The optimization process developed by ExxonMobil achieves this breakthrough performance by using real-time, computer analysis of the drilling system’s energy consumption. This analysis, in turn, helps improve the management of the factors that determine drilling rate, such as weight on the drill bit, rotary speed, and torque. The result is significantly faster drilling rates and reduced downtime.

The company has used FDP in many of its operating areas, and the process improves performance in hard and soft rock, deep and shallow wells, high- and low-angle wells in a variety of mud weights. It has shown comparable success in exploration, delineation, and production wells, according to a company spokesman.

A key benefit of the FDP is that it quantifies the hidden cost of slow drilling. Drill rates have historically been evaluated by comparing performance to other wells in the same area. However, there has been no method to confirm that the comparison well was, itself, a high-performing well.
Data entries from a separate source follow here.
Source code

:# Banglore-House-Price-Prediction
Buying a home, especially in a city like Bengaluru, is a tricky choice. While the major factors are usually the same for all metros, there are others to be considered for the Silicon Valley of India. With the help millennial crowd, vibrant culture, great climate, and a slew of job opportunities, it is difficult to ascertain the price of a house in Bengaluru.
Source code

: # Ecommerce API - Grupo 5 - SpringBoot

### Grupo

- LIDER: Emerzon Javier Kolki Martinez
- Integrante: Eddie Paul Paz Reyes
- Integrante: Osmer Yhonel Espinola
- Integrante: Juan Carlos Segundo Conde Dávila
FDP allows ExxonMobil to make design changes to achieve the objective theoretical performance in a given well. Much of the performance improvement achieved comes from this ability to objectively justify design changes needed to extend previous performance limits.

“The FDP is the latest in a series of competitive, differentiating practices developed by ExxonMobil’s drilling organization to reduce costs and allow wells to be put on production faster than previously possible,” says Mark Albers, president of EM Development.

“With FDP, our drilling technical organization bridges the gap between science and operational practices to get the right technology in the hole,” he adds. “The team works with our operating group to make the connection between the engineering fundamentals and the real world of drilling wells. They identify the relevant science, create unique operating practices based on proven principles, and develop training processes to deploy these practices across our global organization as fast as possible.”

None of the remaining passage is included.